** Opening SUPPLIED DATA block **
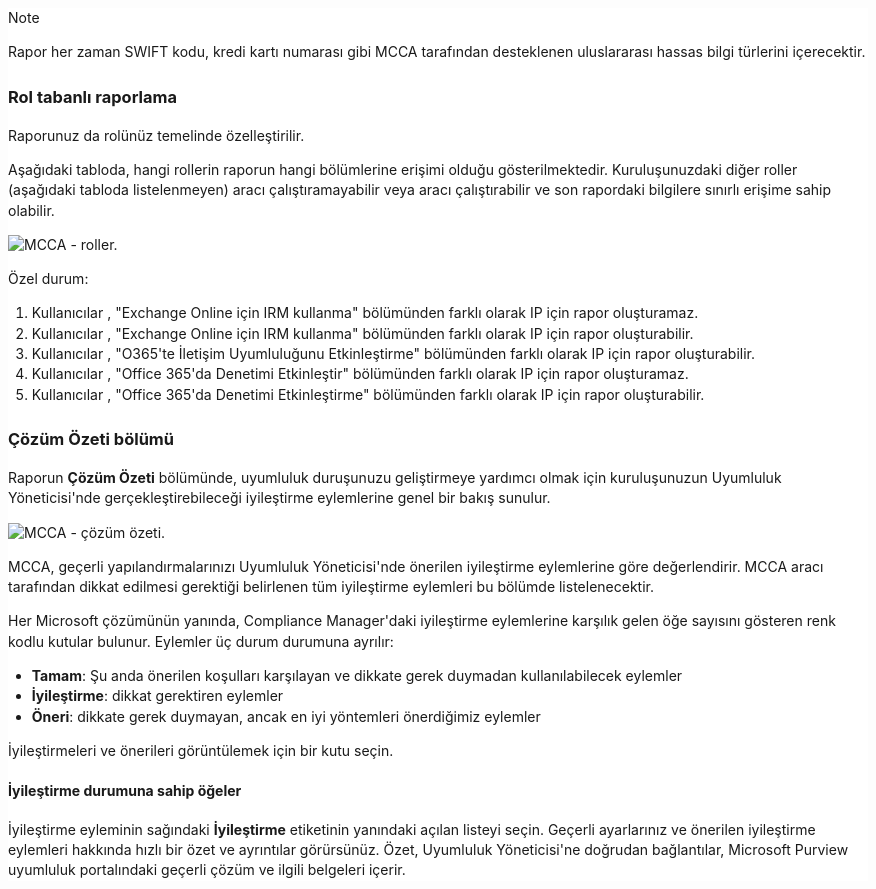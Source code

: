   > [!NOTE]
  > Rapor her zaman SWIFT kodu, kredi kartı numarası gibi MCCA tarafından desteklenen uluslararası hassas bilgi türlerini içerecektir.

### <a name="role-based-reporting"></a>Rol tabanlı raporlama

Raporunuz da rolünüz temelinde özelleştirilir.

Aşağıdaki tabloda, hangi rollerin raporun hangi bölümlerine erişimi olduğu gösterilmektedir. Kuruluşunuzdaki diğer roller (aşağıdaki tabloda listelenmeyen) aracı çalıştıramayabilir veya aracı çalıştırabilir ve son rapordaki bilgilere sınırlı erişime sahip olabilir.

![MCCA - roller.](../media/compliance-manager-mcca-roles.png "MCCA rolleri")

Özel durum:

1. Kullanıcılar , "Exchange Online için IRM kullanma" bölümünden farklı olarak IP için rapor oluşturamaz.
2. Kullanıcılar , "Exchange Online için IRM kullanma" bölümünden farklı olarak IP için rapor oluşturabilir.
3. Kullanıcılar , "O365'te İletişim Uyumluluğunu Etkinleştirme" bölümünden farklı olarak IP için rapor oluşturabilir.
4. Kullanıcılar , "Office 365'da Denetimi Etkinleştir" bölümünden farklı olarak IP için rapor oluşturamaz.
5. Kullanıcılar , "Office 365'da Denetimi Etkinleştirme" bölümünden farklı olarak IP için rapor oluşturabilir.

### <a name="solutions-summary-section"></a>Çözüm Özeti bölümü

Raporun **Çözüm Özeti** bölümünde, uyumluluk duruşunuzu geliştirmeye yardımcı olmak için kuruluşunuzun Uyumluluk Yöneticisi'nde gerçekleştirebileceği iyileştirme eylemlerine genel bir bakış sunulur.

![MCCA - çözüm özeti.](../media/compliance-manager-mcca-solutions.png "MCCA Çözümleri Özet ekranı")

MCCA, geçerli yapılandırmalarınızı Uyumluluk Yöneticisi'nde önerilen iyileştirme eylemlerine göre değerlendirir. MCCA aracı tarafından dikkat edilmesi gerektiği belirlenen tüm iyileştirme eylemleri bu bölümde listelenecektir.

Her Microsoft çözümünün yanında, Compliance Manager'daki iyileştirme eylemlerine karşılık gelen öğe sayısını gösteren renk kodlu kutular bulunur. Eylemler üç durum durumuna ayrılır:

- **Tamam**: Şu anda önerilen koşulları karşılayan ve dikkate gerek duymadan kullanılabilecek eylemler
- **İyileştirme**: dikkat gerektiren eylemler
- **Öneri**: dikkate gerek duymayan, ancak en iyi yöntemleri önerdiğimiz eylemler

İyileştirmeleri ve önerileri görüntülemek için bir kutu seçin.

#### <a name="items-with-the-improvement-status"></a>İyileştirme durumuna sahip öğeler

İyileştirme eyleminin sağındaki **İyileştirme** etiketinin yanındaki açılan listeyi seçin. Geçerli ayarlarınız ve önerilen iyileştirme eylemleri hakkında hızlı bir özet ve ayrıntılar görürsünüz. Özet, Uyumluluk Yöneticisi'ne doğrudan bağlantılar, Microsoft Purview uyumluluk portalındaki geçerli çözüm ve ilgili belgeleri içerir.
** Closing SUPPLIED DATA block **
• _WORK INSTRUCTION_
Which lines of the entries above contain the string "sahip"? Copy each one.

• _YOUR RESPONSE_
Aşağıdaki tabloda, hangi rollerin raporun hangi bölümlerine erişimi olduğu gösterilmektedir. Kuruluşunuzdaki diğer roller (aşağıdaki tabloda listelenmeyen) aracı çalıştıramayabilir veya aracı çalıştırabilir ve son rapordaki bilgilere sınırlı erişime sahip olabilir.
#### <a name="items-with-the-improvement-status"></a>İyileştirme durumuna sahip öğeler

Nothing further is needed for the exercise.